• [What is needed] Every line below containing the word "ENTRYPOINT" should be found and copied.

• [Data to use]
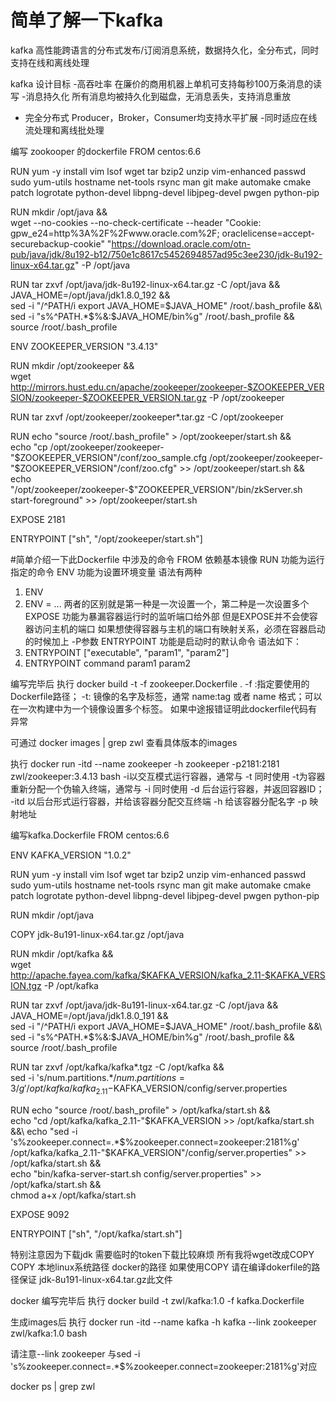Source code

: # 简单了解一下kafka

kafka  高性能跨语言的分布式发布/订阅消息系统，数据持久化，全分布式，同时支持在线和离线处理

kafka 设计目标
-高吞吐率 在廉价的商用机器上单机可支持每秒100万条消息的读写
-消息持久化 所有消息均被持久化到磁盘，无消息丢失，支持消息重放
- 完全分布式 Producer，Broker，Consumer均支持水平扩展
-同时适应在线流处理和离线批处理



编写 zookooper 的dockerfile
FROM centos:6.6

RUN yum -y install vim lsof wget tar bzip2 unzip vim-enhanced passwd sudo yum-utils hostname net-tools rsync man git make automake cmake patch logrotate python-devel libpng-devel libjpeg-devel pwgen python-pip

RUN mkdir /opt/java &&\
	wget --no-cookies --no-check-certificate --header "Cookie: gpw_e24=http%3A%2F%2Fwww.oracle.com%2F; oraclelicense=accept-securebackup-cookie" "https://download.oracle.com/otn-pub/java/jdk/8u192-b12/750e1c8617c5452694857ad95c3ee230/jdk-8u192-linux-x64.tar.gz" -P /opt/java

RUN tar zxvf /opt/java/jdk-8u192-linux-x64.tar.gz -C /opt/java &&\
	JAVA_HOME=/opt/java/jdk1.8.0_192 &&\
	sed -i "/^PATH/i export JAVA_HOME=$JAVA_HOME" /root/.bash_profile &&\
	sed -i "s%^PATH.*$%&:$JAVA_HOME/bin%g" /root/.bash_profile &&\
	source /root/.bash_profile

ENV ZOOKEEPER_VERSION "3.4.13"

RUN mkdir /opt/zookeeper &&\
	wget http://mirrors.hust.edu.cn/apache/zookeeper/zookeeper-$ZOOKEEPER_VERSION/zookeeper-$ZOOKEEPER_VERSION.tar.gz -P /opt/zookeeper

RUN tar zxvf /opt/zookeeper/zookeeper*.tar.gz -C /opt/zookeeper

RUN echo "source /root/.bash_profile" > /opt/zookeeper/start.sh &&\
	echo "cp /opt/zookeeper/zookeeper-"$ZOOKEEPER_VERSION"/conf/zoo_sample.cfg /opt/zookeeper/zookeeper-"$ZOOKEEPER_VERSION"/conf/zoo.cfg" >> /opt/zookeeper/start.sh &&\
	echo "/opt/zookeeper/zookeeper-$"ZOOKEEPER_VERSION"/bin/zkServer.sh start-foreground" >> /opt/zookeeper/start.sh

EXPOSE 2181

ENTRYPOINT ["sh", "/opt/zookeeper/start.sh"]


#简单介绍一下此Dockerfile 中涉及的命令
FROM 依赖基本镜像
RUN 功能为运行指定的命令
ENV 功能为设置环境变量
语法有两种
1. ENV <key> <value>
2. ENV <key>=<value> ...
两者的区别就是第一种是一次设置一个，第二种是一次设置多个
EXPOSE
功能为暴漏容器运行时的监听端口给外部
但是EXPOSE并不会使容器访问主机的端口
如果想使得容器与主机的端口有映射关系，必须在容器启动的时候加上 -P参数
ENTRYPOINT 功能是启动时的默认命令
语法如下：
1. ENTRYPOINT ["executable", "param1", "param2"]
2. ENTRYPOINT command param1 param2



编写完毕后
执行
docker build -t -f zookeeper.Dockerfile .
-f :指定要使用的Dockerfile路径；
-t: 镜像的名字及标签，通常 name:tag 或者 name 格式；可以在一次构建中为一个镜像设置多个标签。
如果中途报错证明此dockerfile代码有异常

可通过
docker images | grep zwl
查看具体版本的images

执行
docker run -itd --name zookeeper -h zookeeper -p2181:2181 zwl/zookeeper:3.4.13 bash
-i以交互模式运行容器，通常与 -t 同时使用
-t为容器重新分配一个伪输入终端，通常与 -i 同时使用
-d 后台运行容器，并返回容器ID；
-itd 以后台形式运行容器，并给该容器分配交互终端
-h 给该容器分配名字
-p 映射地址

编写kafka.Dockerfile
FROM centos:6.6

ENV KAFKA_VERSION "1.0.2"

RUN yum -y install vim lsof wget tar bzip2 unzip vim-enhanced passwd sudo yum-utils hostname net-tools rsync man git make automake cmake patch logrotate python-devel libpng-devel libjpeg-devel pwgen python-pip

RUN mkdir /opt/java

COPY jdk-8u191-linux-x64.tar.gz /opt/java

RUN mkdir /opt/kafka &&\
	wget http://apache.fayea.com/kafka/$KAFKA_VERSION/kafka_2.11-$KAFKA_VERSION.tgz -P /opt/kafka

RUN tar zxvf /opt/java/jdk-8u191-linux-x64.tar.gz -C /opt/java &&\
	JAVA_HOME=/opt/java/jdk1.8.0_191 &&\
	sed -i "/^PATH/i export JAVA_HOME=$JAVA_HOME" /root/.bash_profile &&\
	sed -i "s%^PATH.*$%&:$JAVA_HOME/bin%g" /root/.bash_profile &&\
	source /root/.bash_profile

RUN tar zxvf /opt/kafka/kafka*.tgz -C /opt/kafka &&\
	sed -i 's/num.partitions.*$/num.partitions=3/g' /opt/kafka/kafka_2.11-$KAFKA_VERSION/config/server.properties

RUN echo "source /root/.bash_profile" > /opt/kafka/start.sh &&\
	echo "cd /opt/kafka/kafka_2.11-"$KAFKA_VERSION >> /opt/kafka/start.sh &&\
	echo "sed -i 's%zookeeper.connect=.*$%zookeeper.connect=zookeeper:2181%g'  /opt/kafka/kafka_2.11-"$KAFKA_VERSION"/config/server.properties" >> /opt/kafka/start.sh &&\
	echo "bin/kafka-server-start.sh config/server.properties" >> /opt/kafka/start.sh &&\
	chmod a+x /opt/kafka/start.sh

EXPOSE 9092

ENTRYPOINT ["sh", "/opt/kafka/start.sh"]


特别注意因为下载jdk 需要临时的token下载比较麻烦 所有我将wget改成COPY
COPY 本地linux系统路径 docker的路径
如果使用COPY 请在编译dokerfile的路径保证 jdk-8u191-linux-x64.tar.gz此文件

docker 编写完毕后
执行
docker build -t zwl/kafka:1.0 -f kafka.Dockerfile

生成images后
执行
docker run -itd --name kafka -h kafka --link zookeeper zwl/kafka:1.0 bash

请注意--link zookeeper 与sed -i 's%zookeeper.connect=.*$%zookeeper.connect=zookeeper:2181%g'对应

docker ps | grep zwl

• [Response to the task]
ENTRYPOINT ["sh", "/opt/zookeeper/start.sh"]
ENTRYPOINT 功能是启动时的默认命令
1. ENTRYPOINT ["executable", "param1", "param2"]
2. ENTRYPOINT command param1 param2
ENTRYPOINT ["sh", "/opt/kafka/start.sh"]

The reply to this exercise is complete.